The clever bit is figuring out how to combine performance and safety,
and that’s what language designers have been working out, increasingly
successfully.
I don't really see how you can have a program that cannot write or
read memory beyond the intentions of the original programmer.
It’s not particularly difficult to describe (building a complete
language is more effort, of course). Some relevant techniques are:
* Automatic bounds-checking on arrays. Found in practically everything
more recent than C (and some earlier languages, e.g. Algol). If you
try to access an array out of bounds then you’re guaranteed a runtime
error (what that means depends on the language, but it’s definitely
not going to read or write something it shouldn’t).
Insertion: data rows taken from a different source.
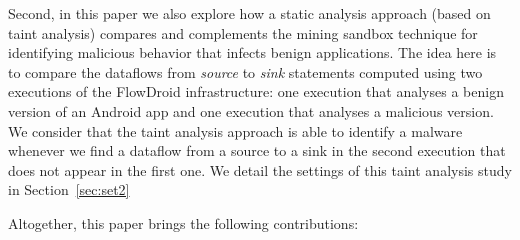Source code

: 

Second, in this paper we also explore how a static analysis approach
(based on taint analysis) compares and complements the mining sandbox technique
for identifying malicious behavior that infects benign applications.
The idea here is to compare the dataflows from \emph{source} to
\emph{sink} statements computed using two executions of the
FlowDroid infrastructure: one execution that analyses
a benign version of an Android app and one execution that
analyses a malicious version. We consider that
the taint analysis approach is able to identify a malware whenever
we find a dataflow from a source to a sink in the second execution
that does not appear in the first one. We detail the
settings of this taint analysis study in Section~\ref{sec:set2}

Altogether, this paper brings the following contributions:

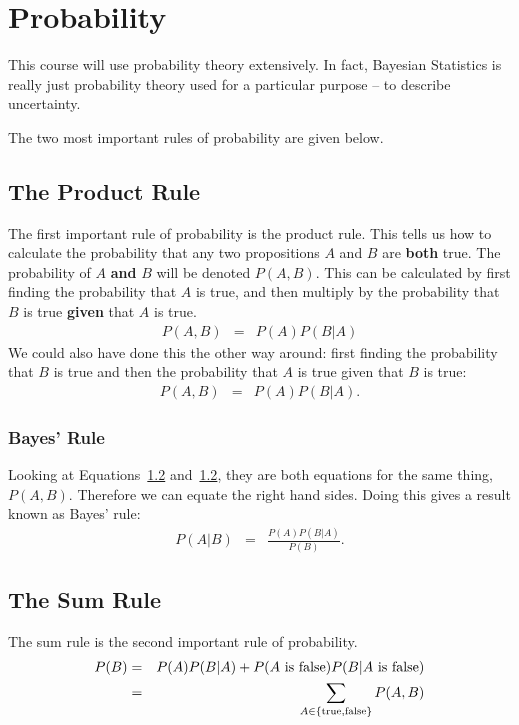 \chapter{Probability}
This course will use probability theory extensively. In fact, Bayesian
Statistics is really just probability theory used for a particular purpose --
to describe uncertainty.

The two most important rules of probability are given below.

\section{The Product Rule}
The first important rule of probability is the
product rule. This tells us how to calculate the probability that any two
propositions $A$ and $B$ are {\bf both} true. The probability of $A$ {\bf and}
$B$ will be denoted $P(A, B)$. This can be calculated by first finding the
probability that $A$ is true, and then multiply by the probability that $B$ is
true {\bf given} that $A$ is true.
\begin{eqnarray}
P(A, B) &=& P(A)P(B|A)
\end{eqnarray}
We could also have done this the other way around: first finding the
probability that $B$ is true and then the probability that $A$ is true given
that $B$ is true:
\begin{eqnarray}
P(A, B) &=& P(A)P(B|A).
\end{eqnarray}

\subsection{Bayes' Rule}
Looking at Equations~\ref{} and~\ref{}, they are both equations for the same
thing, $P(A,B)$. Therefore we can equate the right hand sides. Doing this gives
a result known as Bayes' rule:
\begin{eqnarray}
P(A|B) &=& \frac{P(A)P(B|A)}{P(B)}.
\end{eqnarray}

\section{The Sum Rule}
The sum rule is the second important rule of probability.
\begin{eqnarray}
P(B) &=& P(A)P(B|A) + P(A\textnormal{ is false})P(B|A\textnormal{ is false}) \\
&=& \sum_{A \in \{\rm true, false\}} P(A, B)
\end{eqnarray}


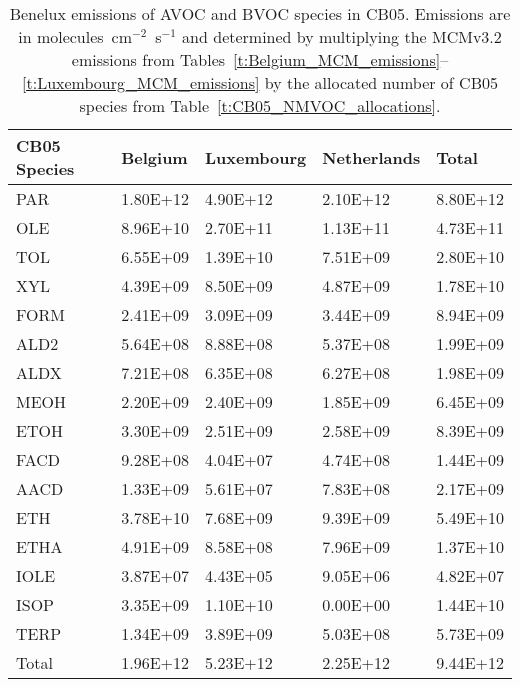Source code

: \footnotesize
\begin{table}
\centering
	\caption{Benelux emissions of AVOC and BVOC species in CB05. Emissions are in molecules~cm$^{-2}$~s$^{-1}$ and determined by multiplying the MCMv3.2 emissions from Tables~\ref{t:Belgium_MCM_emissions}--\ref{t:Luxembourg_MCM_emissions} by the allocated number of CB05 species from Table~\ref{t:CB05_NMVOC_allocations}.}%
\begin{tabular}{lllll}
	\hline \hline
	\textbf{CB05 Species} & \textbf{Belgium} & \textbf{Luxembourg} & \textbf{Netherlands} & \textbf{Total} \\

	\hline
	PAR & 1.80E+12 & 4.90E+12 & 2.10E+12 & 8.80E+12 \\
	OLE & 8.96E+10 & 2.70E+11 & 1.13E+11 & 4.73E+11 \\
	TOL & 6.55E+09 & 1.39E+10 & 7.51E+09 & 2.80E+10 \\
	XYL & 4.39E+09 & 8.50E+09 & 4.87E+09 & 1.78E+10 \\
	FORM & 2.41E+09 & 3.09E+09 & 3.44E+09 & 8.94E+09 \\
	ALD2 & 5.64E+08 & 8.88E+08 & 5.37E+08 & 1.99E+09 \\
	ALDX & 7.21E+08 & 6.35E+08 & 6.27E+08 & 1.98E+09 \\
	MEOH & 2.20E+09 & 2.40E+09 & 1.85E+09 & 6.45E+09 \\
	ETOH & 3.30E+09 & 2.51E+09 & 2.58E+09 & 8.39E+09 \\
	FACD & 9.28E+08 & 4.04E+07 & 4.74E+08 & 1.44E+09 \\
	AACD & 1.33E+09 & 5.61E+07 & 7.83E+08 & 2.17E+09 \\
	ETH & 3.78E+10 & 7.68E+09 & 9.39E+09 & 5.49E+10 \\
	ETHA & 4.91E+09 & 8.58E+08 & 7.96E+09 & 1.37E+10 \\
	IOLE & 3.87E+07 & 4.43E+05 & 9.05E+06 & 4.82E+07 \\
	ISOP & 3.35E+09 & 1.10E+10 & 0.00E+00 & 1.44E+10 \\
	TERP & 1.34E+09 & 3.89E+09 & 5.03E+08 & 5.73E+09 \\
	\hline Total & 1.96E+12 & 5.23E+12 & 2.25E+12 & 9.44E+12 \\
	\hline \hline
\end{tabular}
\label{t:CB05_NMVOC_emissions}
\end{table}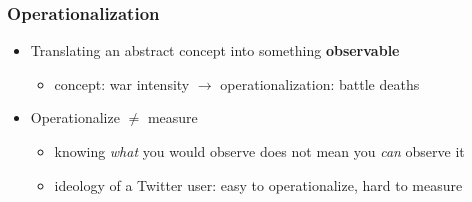 \begin{frame}
\frametitle{Operationalization}
\centering

\begin{itemize}
  \item Translating an abstract concept into something \textbf{observable}
  \begin{itemize}
    \item concept: war intensity $\rightarrow$ operationalization: battle deaths
  \end{itemize}
  \vspace{8pt}
  \item<2-> Operationalize $\neq$ measure
  \begin{itemize}
    \item<2-> knowing \textit{what} you would observe does not mean you \textit{can} observe it
    \item<2-> ideology of a Twitter user: easy to operationalize, hard to measure
  \end{itemize}
\end{itemize}

\end{frame}

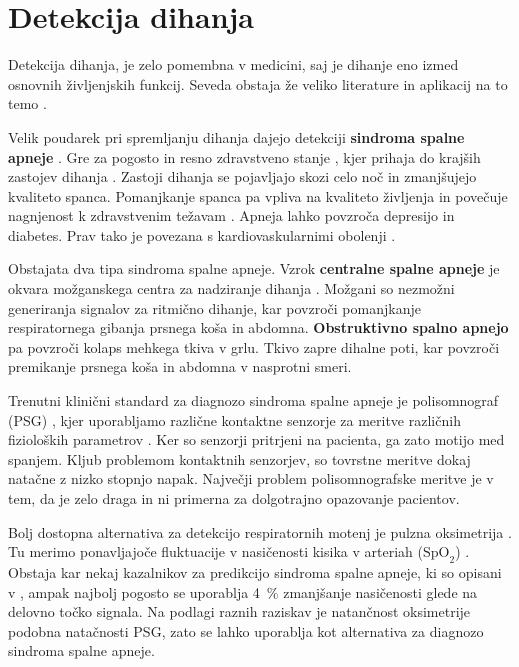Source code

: \section{Detekcija dihanja}\label{sec:detekcija-dihanja}
Detekcija dihanja, je zelo pomembna v medicini, saj je dihanje eno izmed osnovnih življenjskih funkcij. Seveda obstaja že veliko literature in aplikacij na to temo \cite{sathyanarayana2015vision}.

Velik poudarek pri spremljanju dihanja dajejo detekciji  \textbf{sindroma spalne apneje} \cite{sathyanarayana2015vision}. Gre za pogosto in resno zdravstveno stanje \cite{wang2006vision}, kjer prihaja do krajših zastojev dihanja \cite{flemons2002obstructive}. Zastoji dihanja se pojavljajo skozi celo noč in zmanjšujejo kvaliteto spanca. Pomanjkanje spanca pa vpliva na kvaliteto življenja in povečuje nagnjenost k zdravstvenim težavam \cite{malhotra2002obstructive}. Apneja lahko povzroča depresijo in diabetes. Prav tako je povezana s kardiovaskularnimi obolenji \cite{takemura2005respiratory}.

Obstajata dva tipa sindroma spalne apneje. Vzrok \textbf{centralne spalne apneje} je okvara možganskega centra za nadziranje dihanja \cite{javaheri2010central}. Možgani so nezmožni generiranja signalov za ritmično dihanje, kar povzroči pomanjkanje respiratornega gibanja prsnega koša in abdomna. \textbf{Obstruktivno spalno apnejo} pa povzroči kolaps mehkega tkiva v grlu. Tkivo zapre dihalne poti, kar povzroči premikanje prsnega koša in abdomna v nasprotni smeri.

Trenutni klinični standard za diagnozo sindroma spalne apneje je polisomnograf (PSG) \cite{collop2007clinical}, kjer uporabljamo različne kontaktne senzorje za meritve različnih fizioloških parametrov \cite{heinrich2015video}. Ker so senzorji pritrjeni na pacienta, ga zato motijo med spanjem. Kljub problemom kontaktnih senzorjev, so tovrstne meritve dokaj natačne z nizko stopnjo napak. Največji problem polisomnografske meritve je v tem, da je zelo draga in ni primerna za dolgotrajno opazovanje pacientov.

Bolj dostopna alternativa za detekcijo respiratornih motenj je pulzna oksimetrija \cite{netzer2001overnight}. Tu merimo ponavljajoče fluktuacije v nasičenosti kisika v arteriah ($\mathrm{SpO}_{2}$) \cite{levy1996accuracy}. Obstaja kar nekaj kazalnikov za predikcijo sindroma spalne apneje, ki so opisani v \cite{netzer2001overnight, magalang2003prediction}, ampak najbolj pogosto se uporablja \SI{4}{\%} zmanjšanje nasičenosti glede na delovno točko signala. Na podlagi raznih raziskav \cite{cooper1991value,magalang2003prediction,netzer2001overnight,levy1996accuracy} je natančnost oksimetrije podobna natačnosti PSG, zato se lahko uporablja kot alternativa za diagnozo sindroma spalne apneje.

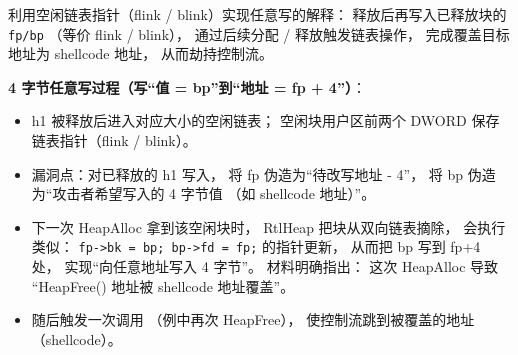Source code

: \documentclass[UTF8]{ctexart}
\begin{document}
利用空闲链表指针（flink / blink）实现任意写的解释：
释放后再写入已释放块的 \texttt{fp/bp}
（等价 flink / blink），
通过后续分配 / 释放触发链表操作，
完成覆盖目标地址为 shellcode 地址，
从而劫持控制流。

\textbf{4 字节任意写过程（写“值 = bp”到“地址 = fp + 4”）}：

\begin{itemize}
  \item [(1)]h1 被释放后进入对应大小的空闲链表；
        空闲块用户区前两个 DWORD 保存链表指针（flink / blink）。
  \item [(2)]漏洞点：对已释放的 h1 写入，
        将 fp 伪造为“待改写地址 - 4”，
        将 bp 伪造为“攻击者希望写入的 4 字节值
        （如 shellcode 地址）”。
  \item [(3)]下一次 HeapAlloc 拿到该空闲块时，
        RtlHeap 把块从双向链表摘除，
        会执行类似：
        \texttt{fp->bk = bp; bp->fd = fp;}
        的指针更新，
        从而把 bp 写到 fp+4 处，
        实现“向任意地址写入 4 字节”。
        材料明确指出：
        这次 HeapAlloc 导致
        “HeapFree() 地址被 shellcode 地址覆盖”。
  \item [(4)]随后触发一次调用
        （例中再次 HeapFree），
        使控制流跳到被覆盖的地址（shellcode）。
\end{itemize}
\end{document}
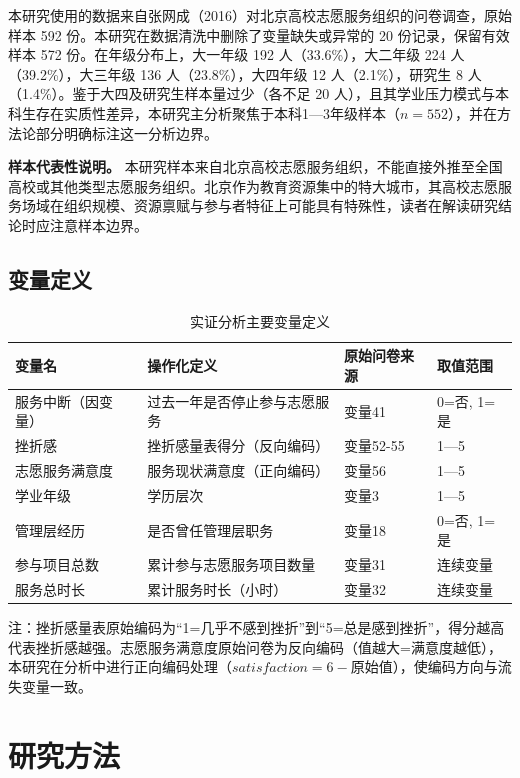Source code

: \documentclass[12pt,a4paper]{article}
\begin{document}
本研究使用的数据来自张网成（2016）对北京高校志愿服务组织的问卷调查，原始样本 592 份。本研究在数据清洗中删除了变量缺失或异常的 20 份记录，保留有效样本 572 份。在年级分布上，大一年级 192 人（33.6\%），大二年级 224 人（39.2\%），大三年级 136 人（23.8\%），大四年级 12 人（2.1\%），研究生 8 人（1.4\%）。鉴于大四及研究生样本量过少（各不足 20 人），且其学业压力模式与本科生存在实质性差异，本研究主分析聚焦于本科1—3年级样本（$n = 552$），并在方法论部分明确标注这一分析边界。

\textbf{样本代表性说明。} 本研究样本来自北京高校志愿服务组织，不能直接外推至全国高校或其他类型志愿服务组织。北京作为教育资源集中的特大城市，其高校志愿服务场域在组织规模、资源禀赋与参与者特征上可能具有特殊性，读者在解读研究结论时应注意样本边界。

\subsection{变量定义}

\begin{table}[H]
\centering
\caption{实证分析主要变量定义}
\label{tab:var_def}
\begin{tabular}{p{3cm}p{4cm}p{3.5cm}p{2cm}}
\toprule
变量名 & 操作化定义 & 原始问卷来源 & 取值范围 \\
\midrule
服务中断（因变量） & 过去一年是否停止参与志愿服务 & 变量41 & 0=否, 1=是 \\
挫折感 & 挫折感量表得分（反向编码） & 变量52-55 & 1—5 \\
志愿服务满意度 & 服务现状满意度（正向编码） & 变量56 & 1—5 \\
学业年级 & 学历层次 & 变量3 & 1—5 \\
管理层经历 & 是否曾任管理层职务 & 变量18 & 0=否, 1=是 \\
参与项目总数 & 累计参与志愿服务项目数量 & 变量31 & 连续变量 \\
服务总时长 & 累计服务时长（小时） & 变量32 & 连续变量 \\
\bottomrule
\end{tabular}
\end{table}

注：挫折感量表原始编码为“1=几乎不感到挫折”到“5=总是感到挫折”，得分越高代表挫折感越强。志愿服务满意度原始问卷为反向编码（值越大=满意度越低），本研究在分析中进行正向编码处理（$satisfaction = 6 - 原始值$），使编码方向与流失变量一致。

\section{研究方法}
\end{document}
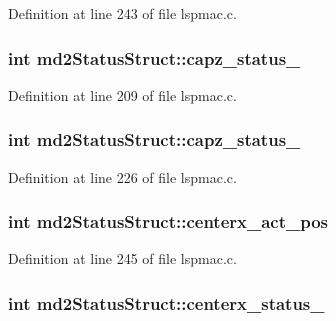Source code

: Definition at line 243 of file lspmac.c.\hypertarget{structmd2StatusStruct_a719db4477f35331eaa8b7b44150e88a2}{
\subsubsection[{capz\_\-status\_\-1}]{\setlength{\rightskip}{0pt plus 5cm}int {\bf md2StatusStruct::capz\_\-status\_}}}
\label{structmd2StatusStruct_a719db4477f35331eaa8b7b44150e88a2}


Definition at line 209 of file lspmac.c.\hypertarget{structmd2StatusStruct_a3abb998bb89433aed16121d0dae6275a}{
\subsubsection[{capz\_\-status\_\-2}]{\setlength{\rightskip}{0pt plus 5cm}int {\bf md2StatusStruct::capz\_\-status\_}}}
\label{structmd2StatusStruct_a3abb998bb89433aed16121d0dae6275a}


Definition at line 226 of file lspmac.c.\hypertarget{structmd2StatusStruct_ae7924b6e91e1de82f6f7910cb3a9c9bd}{
\subsubsection[{centerx\_\-act\_\-pos}]{\setlength{\rightskip}{0pt plus 5cm}int {\bf md2StatusStruct::centerx\_\-act\_\-pos}}}
\label{structmd2StatusStruct_ae7924b6e91e1de82f6f7910cb3a9c9bd}


Definition at line 245 of file lspmac.c.\hypertarget{structmd2StatusStruct_aa619cdbd7a563408c6b825ddc4f74ebb}{
\subsubsection[{centerx\_\-status\_\-1}]{\setlength{\rightskip}{0pt plus 5cm}int {\bf md2StatusStruct::centerx\_\-status\_}}}
\label{structmd2StatusStruct_aa619cdbd7a563408c6b825ddc4f74ebb}


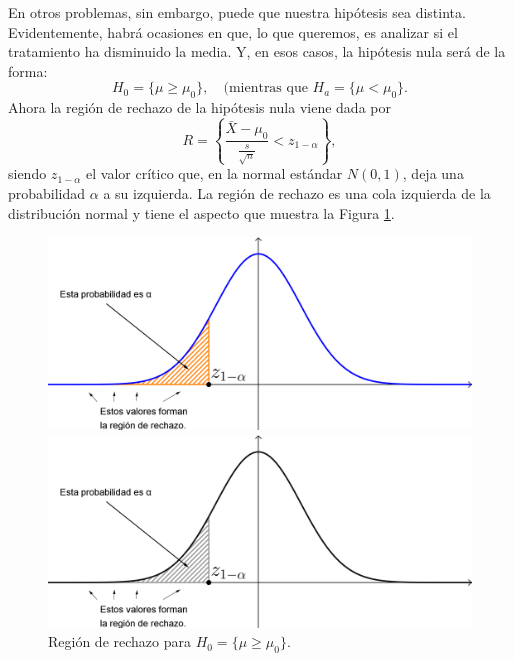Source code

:En otros problemas, sin embargo, puede que nuestra hipótesis sea distinta. Evidentemente, habrá ocasiones en que, lo que queremos, es analizar si el tratamiento ha disminuido la media. Y, en esos casos, la hipótesis nula será de la forma:
    \[H_0=\{\mu\geq \mu_0\},\quad \mbox{(mientras que  } H_a=\{\mu<\mu_0\}.\]
Ahora la región de rechazo de la hipótesis nula viene dada por
    \begin{equation}\label{cap07:ecu:RegionRechazoMediaZColaIzquierda}
        R=\left\{\dfrac{\bar X-\mu_0}{\frac{s}{\sqrt{n}}}<z_{1-\alpha}\right\},
    \end{equation}
siendo $z_{1-\alpha}$ el valor crítico que, en la normal estándar  $N(0,1)$, deja una probabilidad $\alpha$ a su izquierda. La región de rechazo es una cola izquierda de la distribución normal y tiene el aspecto que muestra la Figura \ref{cap07:fig:RegionRechazoNormalColaIzquierda}.

\begin{figure}[htbp]
\begin{center}
\begin{enColor}
\includegraphics[width=13cm]{../fig/Cap07-RegionRechazoNormalColaIzquierda.png}
\end{enColor}
\begin{bn}
\includegraphics[width=13cm]{../fig/Cap07-RegionRechazoNormalColaIzquierda-bn.png}
\end{bn}
\caption{Regi\'on de rechazo para $H_0=\{\mu\geq \mu_0\}$.}
\label{cap07:fig:RegionRechazoNormalColaIzquierda}
\end{center}
\end{figure}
The application
may fail if you don’t handle the error, but it does so in a
predictable way, and it doesn’t represent an attack vector.
* Either eliminate pointers entirely, or replace with some kind of
reference type and automated memory management.
In concrete terms automated memory management usually means a garbage
collector, but as Rust shows, it’s not the only option.
You write your programs slightly differently to C as a result, and there
is a performance cost, although not necessarily as you might think. But
there are huge numbers of applications written in languages that use
these strategies.
Now, if you are writing an OS kernel then at least at certain points
you’re going to need rather free access to memory, and that’s hard if
you stay purely within constraints like the above.
In some languages that’s not really an issue. Nobody is writing an OS
kernel in Python, for example. But we need to write kernels and drivers
in something...
A common approach is to segregate these operations (e.g. pointer
arithmetic) into ‘unsafe’ sections of some kind, meaning only very small
parts of the application need the extra care associated with raw
pointers etc. Everywhere else you can devote your full attention to
getting the business logic right and not worry too much about the
consequences of an array overrun or whatever.
Consider electricity as an analogy. In the home it’s insulated cables,
nice friendly plugs, shuttered sockets, etc, at least in civilized
countries. The really dangerous stuff is kept locked away in a
substation with high walls, DANGER OF DEATH signs, etc.